--- Task material Enclosed Below ---

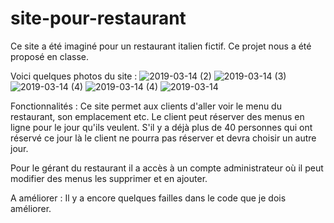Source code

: # site-pour-restaurant

Ce site a été imaginé pour un restaurant italien fictif. Ce projet nous a été proposé en classe.

Voici quelques photos du site : 
![2019-03-14 (2)](https://user-images.githubusercontent.com/43983858/54766485-9fb7ad00-4bfb-11e9-954d-b60d99dba7a7.png)
![2019-03-14 (3)](https://user-images.githubusercontent.com/43983858/54766486-9fb7ad00-4bfb-11e9-8b3a-0e32e3dbbbec.png)
![2019-03-14 (4)](https://user-images.githubusercontent.com/43983858/54766489-a0504380-4bfb-11e9-876a-1c332215074d.png)
![2019-03-14 (4)](https://user-images.githubusercontent.com/43983858/54766623-e4434880-4bfb-11e9-89f7-10a9aacd7fe2.png)
![2019-03-14](https://user-images.githubusercontent.com/43983858/54766624-e4dbdf00-4bfb-11e9-99a1-538cea2585cc.png)

Fonctionnalités : 
Ce site permet aux clients d'aller voir le menu du restaurant, son emplacement etc. Le client peut réserver des menus en ligne pour le jour qu'ils veulent. S'il y a déjà plus de 40 personnes qui ont réservé ce jour là le client ne pourra pas réserver et devra choisir un autre jour. 

Pour le gérant du restaurant il a accès à un compte administrateur où il peut modifier des menus les supprimer et en ajouter. 


A améliorer : 
Il y a encore quelques failles dans le code que je dois améliorer.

--- End of Enclosed Task material ---

**What you have to do**. Look through the material and find each line that includes "restaurant", then copy it.

**Reply**.
: # site-pour-restaurant
Ce site a été imaginé pour un restaurant italien fictif. Ce projet nous a été proposé en classe.
Ce site permet aux clients d'aller voir le menu du restaurant, son emplacement etc. Le client peut réserver des menus en ligne pour le jour qu'ils veulent. S'il y a déjà plus de 40 personnes qui ont réservé ce jour là le client ne pourra pas réserver et devra choisir un autre jour. 
Pour le gérant du restaurant il a accès à un compte administrateur où il peut modifier des menus les supprimer et en ajouter. 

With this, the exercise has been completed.